O bowl como novo terreno de visibilidade
Os concursos em bowl estão ganhando força. Em 2026, eventos como o Urban Bowl Fest no Bowl du Prado em Marselha ou o festival Sun Valley atraem riders especializados em transições e aéreos. O bowl valoriza a amplitude e a fluidez, enquanto o street recompensa a precisão no mobiliário urbano.
Esse formato também atrai um público diferente, mais próximo da cultura skate. Os riders que se destacam desenvolvem um estilo reconhecível, com figuras em curva que se filmam muito bem para as redes sociais.
O street e seus códigos próprios
No street, busca-se riders capazes de utilizar o ambiente urbano (rails, muros, escadas). A criatividade prevalece sobre a força bruta. As opiniões variam sobre esse ponto, mas os juízes em concursos de street geralmente valorizam a originalidade do local tanto quanto a dificuldade do truque.
Riders internacionais de freestyle: os perfis a serem observados
Além da cena francesa, alguns riders internacionais influenciam diretamente a prática e as tendências técnicas do freestyle mundial.

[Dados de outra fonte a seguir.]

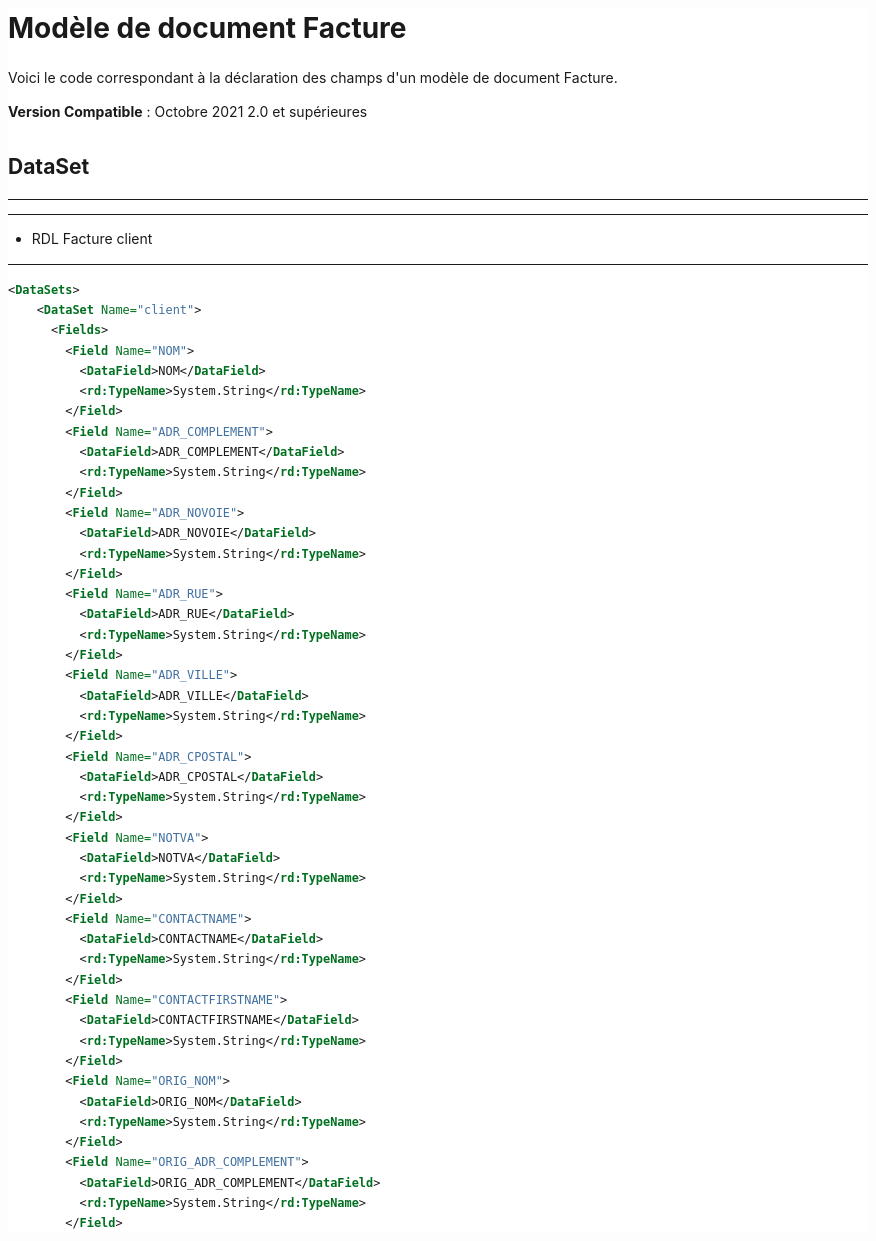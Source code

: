 # Modèle de document Facture

Voici le code correspondant à la déclaration des champs d'un modèle de document Facture.

**Version Compatible** : Octobre 2021 2.0 et supérieures

## DataSet

------

------

- RDL Facture client

------

```xml
<DataSets>
    <DataSet Name="client">
      <Fields>
        <Field Name="NOM">
          <DataField>NOM</DataField>
          <rd:TypeName>System.String</rd:TypeName>
        </Field>
        <Field Name="ADR_COMPLEMENT">
          <DataField>ADR_COMPLEMENT</DataField>
          <rd:TypeName>System.String</rd:TypeName>
        </Field>
        <Field Name="ADR_NOVOIE">
          <DataField>ADR_NOVOIE</DataField>
          <rd:TypeName>System.String</rd:TypeName>
        </Field>
        <Field Name="ADR_RUE">
          <DataField>ADR_RUE</DataField>
          <rd:TypeName>System.String</rd:TypeName>
        </Field>
        <Field Name="ADR_VILLE">
          <DataField>ADR_VILLE</DataField>
          <rd:TypeName>System.String</rd:TypeName>
        </Field>
        <Field Name="ADR_CPOSTAL">
          <DataField>ADR_CPOSTAL</DataField>
          <rd:TypeName>System.String</rd:TypeName>
        </Field>
        <Field Name="NOTVA">
          <DataField>NOTVA</DataField>
          <rd:TypeName>System.String</rd:TypeName>
        </Field>
        <Field Name="CONTACTNAME">
          <DataField>CONTACTNAME</DataField>
          <rd:TypeName>System.String</rd:TypeName>
        </Field>
        <Field Name="CONTACTFIRSTNAME">
          <DataField>CONTACTFIRSTNAME</DataField>
          <rd:TypeName>System.String</rd:TypeName>
        </Field>
        <Field Name="ORIG_NOM">
          <DataField>ORIG_NOM</DataField>
          <rd:TypeName>System.String</rd:TypeName>
        </Field>
        <Field Name="ORIG_ADR_COMPLEMENT">
          <DataField>ORIG_ADR_COMPLEMENT</DataField>
          <rd:TypeName>System.String</rd:TypeName>
        </Field>
```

Rena Shirai, originária do Japão, foi destacada pelo FISE como figura da nova geração. Seu perfil ultrapassa o círculo dos praticantes: muito ativa no TikTok e Instagram, ela alcança um público amplo que descobre o patinete freestyle por meio de seus conteúdos. Esse tipo de rider-influenciadora muda a dinâmica do patrocínio na disciplina.
A presença de riders asiáticos e sul-americanos nos pódios internacionais também modifica os padrões técnicos. Os combos se tornam mais longos, as rotações mais envolventes, e a barra técnica sobe a cada temporada de concursos.
Acompanhar os riders freestyle: plataformas e critérios para não perder nada
Saber quem seguir não é suficiente. É preciso saber onde e como identificar as performances que contam. Aqui estão os canais e os indicadores concretos para se manter atualizado sobre a cena freestyle:
- Instagram e TikTok continuam sendo as principais plataformas. Os riders publicam lá suas performances de concursos, suas sessões de treino e seus clipes de street. As contas oficiais do FISE e do Noisy Sesh Tour divulgam os resultados em tempo real.
- Os resultados de turnês nacionais (Noisy Sesh Tour, etapas do FISE) permitem identificar os riders regulares em várias etapas, sinal de um nível constante e não apenas de um feito isolado.
- Os vídeos de concursos em bowl e street, frequentemente transmitidos em replay nas redes dos organizadores, oferecem acesso às performances completas, enquanto um clipe no Instagram mostra apenas um truque.

Um rider que aparece em vários formatos (park, bowl, street) e em vários eventos na mesma temporada merece atenção especial. Isso geralmente é um sinal de versatilidade técnica e capacidade de performar sob pressão, duas qualidades que separam os perfis midiáticos dos verdadeiros competidores.
A cena freestyle francesa e internacional se estrutura rapidamente, impulsionada por circuitos como o Noisy Sesh Tour e eventos como o FISE Montpellier. Acompanhar os riders que se destacam nesses formatos, em vez de confiar apenas nas visualizações nas redes, continua sendo o melhor filtro para identificar aqueles que marcarão a disciplina nos próximos anos.